To test whether F646L can enhance the activity of clones with other genetic backgrounds, we introduced the F646L mutation into a variety of other 96- and 192-h clones, isolated from both pathways, which lack additional mutations near residue 685. Although F646L was beneficial to clones isolated from SP6 population 3, this mutation is detrimental when added to clones isolated from all other populations from both the 96- and 192-h time points (Fig. 4). These results indicate that the ability to benefit from F646L has already been lost by 96 h from all populations other than SP6 population 3, and therefore represents an example of “sign epistasis” (17), because F646L results in either increased or decreased activity, depending on genetic context. All four SP6 populations had equivalent SP6 activity levels at 96 h and all shared a common set of core mutations, but clones in SP6 population 3 were uniquely able to use F646L for future productive evolution. Interestingly, F646L increased the activity of wild-type T7 RNAP on the T7 promoter (SI Appendix, Fig. S13), indicating that seven of the eight populations first acquired mutations that exhibit negative epistasis with F646L. These findings collectively provide a molecular explanation for the basis of the nonreproducibility of evolutionary outcomes even among sibling populations subjected to identical selection histories.

Fig. 4.

Fig. 4.

Normalized difference in luciferase activity of evolved RNAP clones from 96 h (A) and 192 h (B) on luciferase reporter vectors driven by each promoter upon introduction of F646L. Clones are identified as timepoint-population#-clone#.

Discussion

Our experimental investigation of evolutionary convergence points to the existence of at least two clusters of local fitness peaks, accessed by the different selection pathways, on the final transcriptional activity fitness landscape (SI Appendix, Fig. S15). Populations subjected to the T3 pathway were unable to access the higher-activity cluster discovered by populations exposed to the SP6 pathway, despite being subjected to many generations of evolution on the same final promoter, establishing the importance of selection history in this system and the limitations of convergent selection pressure. Similarly, populations occupying lower fitness peaks within one cluster were unable to colonize higher peaks in the same cluster, directly demonstrating the limits of evolutionary reproducibility, which in the cases studied here was a result of epistasis.

Although we observed key mutations that consistently arise and contribute to overall activity, a result consistent with previous single-gene protein studies (8), we also observed stochastic outcomes between sibling populations subjected to identical selection histories, both phenotypically (such as SP6 populations 2 vs. 3, which evolved 13% vs. 150% average activity on the final promoter, respectively) and genotypically (such as T3 population 2 that enriched N748D vs. T3 population 1, which enriched R756C instead).

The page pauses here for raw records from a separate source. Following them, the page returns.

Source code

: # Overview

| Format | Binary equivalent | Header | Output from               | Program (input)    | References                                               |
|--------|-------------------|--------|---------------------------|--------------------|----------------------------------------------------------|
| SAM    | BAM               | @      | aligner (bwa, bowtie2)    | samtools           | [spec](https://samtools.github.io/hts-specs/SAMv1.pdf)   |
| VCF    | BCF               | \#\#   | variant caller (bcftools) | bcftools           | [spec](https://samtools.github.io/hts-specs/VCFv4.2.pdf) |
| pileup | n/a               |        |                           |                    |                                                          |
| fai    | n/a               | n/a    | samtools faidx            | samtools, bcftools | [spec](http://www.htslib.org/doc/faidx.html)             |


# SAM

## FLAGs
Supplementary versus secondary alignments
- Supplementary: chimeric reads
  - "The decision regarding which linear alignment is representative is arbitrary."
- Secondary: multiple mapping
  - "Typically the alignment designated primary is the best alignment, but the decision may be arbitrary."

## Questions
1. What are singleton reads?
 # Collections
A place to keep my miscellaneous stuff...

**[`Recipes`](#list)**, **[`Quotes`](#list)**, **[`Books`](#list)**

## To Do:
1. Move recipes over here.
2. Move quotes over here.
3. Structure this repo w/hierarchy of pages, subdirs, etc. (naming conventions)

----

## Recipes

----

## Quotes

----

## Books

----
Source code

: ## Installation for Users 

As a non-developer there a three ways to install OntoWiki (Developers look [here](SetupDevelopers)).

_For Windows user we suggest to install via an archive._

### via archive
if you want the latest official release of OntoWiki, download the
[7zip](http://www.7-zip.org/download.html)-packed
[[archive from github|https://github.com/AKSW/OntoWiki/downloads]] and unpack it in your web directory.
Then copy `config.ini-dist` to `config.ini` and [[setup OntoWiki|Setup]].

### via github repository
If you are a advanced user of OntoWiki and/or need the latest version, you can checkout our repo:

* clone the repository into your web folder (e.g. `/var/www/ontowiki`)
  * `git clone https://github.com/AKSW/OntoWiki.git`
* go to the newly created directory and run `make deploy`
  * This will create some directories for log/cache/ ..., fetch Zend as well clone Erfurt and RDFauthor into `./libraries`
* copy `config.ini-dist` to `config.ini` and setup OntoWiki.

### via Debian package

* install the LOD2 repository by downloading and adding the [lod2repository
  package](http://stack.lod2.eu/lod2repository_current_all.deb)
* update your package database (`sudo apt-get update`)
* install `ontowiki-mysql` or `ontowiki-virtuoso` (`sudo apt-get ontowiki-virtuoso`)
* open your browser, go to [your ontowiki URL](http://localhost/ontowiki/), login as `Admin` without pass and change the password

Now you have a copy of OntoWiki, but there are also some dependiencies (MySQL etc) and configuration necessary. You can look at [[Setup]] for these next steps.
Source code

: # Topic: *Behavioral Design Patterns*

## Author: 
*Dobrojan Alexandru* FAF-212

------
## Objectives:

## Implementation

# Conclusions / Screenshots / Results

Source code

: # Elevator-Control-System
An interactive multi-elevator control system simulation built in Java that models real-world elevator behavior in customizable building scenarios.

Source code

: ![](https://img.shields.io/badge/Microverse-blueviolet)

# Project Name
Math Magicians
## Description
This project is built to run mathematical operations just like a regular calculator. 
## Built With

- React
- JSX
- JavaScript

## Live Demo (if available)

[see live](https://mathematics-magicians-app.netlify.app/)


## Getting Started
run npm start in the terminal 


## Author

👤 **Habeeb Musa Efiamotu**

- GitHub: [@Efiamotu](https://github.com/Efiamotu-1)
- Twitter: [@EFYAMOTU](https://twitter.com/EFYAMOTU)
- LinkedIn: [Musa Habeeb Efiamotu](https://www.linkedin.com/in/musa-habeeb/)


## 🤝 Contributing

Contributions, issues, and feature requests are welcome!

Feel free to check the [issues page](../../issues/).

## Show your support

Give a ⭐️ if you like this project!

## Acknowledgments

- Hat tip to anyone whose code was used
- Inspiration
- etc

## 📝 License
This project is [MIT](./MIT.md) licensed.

These observations more closely parallel previous results in RNA-based evolutionary systems, which featured population sizes and total generations (3437) more similar to those explored by PACE than did previous protein evolution experiments.

Taken together, our results demonstrate how the evolution of large protein populations over long evolutionary trajectories, even when subjected to many generations under the same selection pressure, can be strongly influenced both by stochastic occurrences and prior selection history. Surprisingly, epistasis-driven stochasticity within a pathway was a primary determinant of both genotypic outcome and phenotypic evolutionary potential. These results contrast with many previous fixed-endpoint and limited-duration single-gene evolution studies, indicating that parallel protein evolution experiments performed over many rounds of evolution are unlikely to result in highly similar genotypic or phenotypic outcomes. At least for T7 RNAP, the protein tape of life is not highly repetitive.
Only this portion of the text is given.